The infer command identifies candidate introgressed tracts from genotype data.

It reads preprocessing settings from the sstar2 configuration file, computes features for genomic windows, applies a trained ONNX model, and writes windows whose observed S*_score is greater than the predicted score to a BED file.

Example

Using the trained model from the train command and the configuration file, users can infer the introgressed fragments with the following command:

sstar2 infer --model examples/results/sstar2.example.trained.model.onnx \
             --config examples/data/sstar2.example.config.yaml \
             --feat-file examples/results/sstar2.example.inference.features.tsv \
             --pred-file examples/results/sstar2.example.pred.tsv \
             --tract-file examples/results/sstar2.example.inferred.tracts.bed

The inferred tracts can be found here. Two additional files are generated: one records the features for prediction, and the other contains the observed and predicted S* scores.

Outputs

  • --feat-file: feature TSV generated from the input genotype data specified in the configuration file.
  • --pred-file: prediction TSV containing the observed and predicted S* scores.
  • --tract-file: BED file of inferred tracts.

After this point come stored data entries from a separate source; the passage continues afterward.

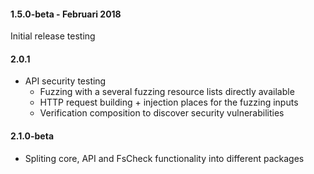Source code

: #### 1.5.0-beta - Februari 2018

Initial release testing

#### 2.0.1

- API security testing
  - Fuzzing with a several fuzzing resource lists directly available
  - HTTP request building + injection places for the fuzzing inputs
  - Verification composition to discover security vulnerabilities

#### 2.1.0-beta

- Spliting core, API and FsCheck functionality into different packages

The BED file is tab-separated and has no header:

chrom  start  end  sample

The start coordinate is written in BED-style 0-based format.

Settings

Argument Description
--model Path to the trained model file.
--config Path to the sstar2 configuration YAML file.
--feat-file Path to the feature TSV file.
--pred-file Path to the prediction TSV file.
--tract-file Path to the output BED file.
--match-bonus Bonus for matching genotypes between two variants. Default: 5000.
--max-mismatch Maximum genotype distance allowed before a pair is discarded. Default: 5.
--mismatch-penalty Penalty for mismatching genotypes between two variants. Default: -10000.